[[ Exercise inputs open ]]

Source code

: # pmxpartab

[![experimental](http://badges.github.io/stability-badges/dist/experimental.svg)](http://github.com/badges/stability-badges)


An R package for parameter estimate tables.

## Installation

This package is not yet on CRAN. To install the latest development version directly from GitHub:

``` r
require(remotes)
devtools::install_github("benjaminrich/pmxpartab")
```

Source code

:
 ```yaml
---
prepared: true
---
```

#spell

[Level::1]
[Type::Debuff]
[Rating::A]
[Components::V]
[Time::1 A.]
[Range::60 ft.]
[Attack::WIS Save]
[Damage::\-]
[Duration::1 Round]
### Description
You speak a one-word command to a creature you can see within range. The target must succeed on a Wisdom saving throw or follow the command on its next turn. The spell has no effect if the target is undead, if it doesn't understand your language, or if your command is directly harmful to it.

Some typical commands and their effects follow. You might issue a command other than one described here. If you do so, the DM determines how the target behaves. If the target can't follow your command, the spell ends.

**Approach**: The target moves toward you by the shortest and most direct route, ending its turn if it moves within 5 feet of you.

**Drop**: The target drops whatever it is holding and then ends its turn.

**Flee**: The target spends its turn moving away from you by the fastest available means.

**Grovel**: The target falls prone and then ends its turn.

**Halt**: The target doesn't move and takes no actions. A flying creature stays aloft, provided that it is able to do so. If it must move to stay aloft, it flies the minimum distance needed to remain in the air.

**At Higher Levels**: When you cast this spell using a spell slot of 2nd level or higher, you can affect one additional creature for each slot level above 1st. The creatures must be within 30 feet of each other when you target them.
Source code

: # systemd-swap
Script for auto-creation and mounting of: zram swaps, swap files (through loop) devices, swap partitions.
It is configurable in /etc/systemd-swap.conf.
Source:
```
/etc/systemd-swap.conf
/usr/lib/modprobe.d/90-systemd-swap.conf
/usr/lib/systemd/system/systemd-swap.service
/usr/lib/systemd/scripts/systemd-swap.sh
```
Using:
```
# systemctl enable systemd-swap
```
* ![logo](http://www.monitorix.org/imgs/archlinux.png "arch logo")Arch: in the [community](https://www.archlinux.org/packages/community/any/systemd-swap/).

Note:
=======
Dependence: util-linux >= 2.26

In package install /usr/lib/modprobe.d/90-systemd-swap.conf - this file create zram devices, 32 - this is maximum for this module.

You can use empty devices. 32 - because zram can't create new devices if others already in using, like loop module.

[[ Exercise inputs closed ]]

→ Assignment: I need each line from the listing where the word "your" occurs.

→ Response:
You speak a one-word command to a creature you can see within range. The target must succeed on a Wisdom saving throw or follow the command on its next turn. The spell has no effect if the target is undead, if it doesn't understand your language, or if your command is directly harmful to it.
Some typical commands and their effects follow. You might issue a command other than one described here. If you do so, the DM determines how the target behaves. If the target can't follow your command, the spell ends.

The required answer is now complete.